Exercise objective:
Identify and pull out each line of the entries in which "edager" occurs.

__________________________________________________

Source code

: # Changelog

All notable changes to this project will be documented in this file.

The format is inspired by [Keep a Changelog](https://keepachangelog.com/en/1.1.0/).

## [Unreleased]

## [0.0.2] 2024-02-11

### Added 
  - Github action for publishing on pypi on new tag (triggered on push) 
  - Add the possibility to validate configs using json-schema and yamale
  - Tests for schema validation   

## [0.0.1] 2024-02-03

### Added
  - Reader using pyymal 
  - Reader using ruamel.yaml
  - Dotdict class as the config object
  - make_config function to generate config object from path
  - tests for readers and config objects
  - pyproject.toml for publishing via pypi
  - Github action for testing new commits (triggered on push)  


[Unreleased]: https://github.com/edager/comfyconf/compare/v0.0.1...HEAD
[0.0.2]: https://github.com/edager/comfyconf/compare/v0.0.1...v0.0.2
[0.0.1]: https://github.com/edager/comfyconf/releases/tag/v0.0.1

__________________________________________________

Exercise answer:
[Unreleased]: https://github.com/edager/comfyconf/compare/v0.0.1...HEAD
[0.0.2]: https://github.com/edager/comfyconf/compare/v0.0.1...v0.0.2
[0.0.1]: https://github.com/edager/comfyconf/releases/tag/v0.0.1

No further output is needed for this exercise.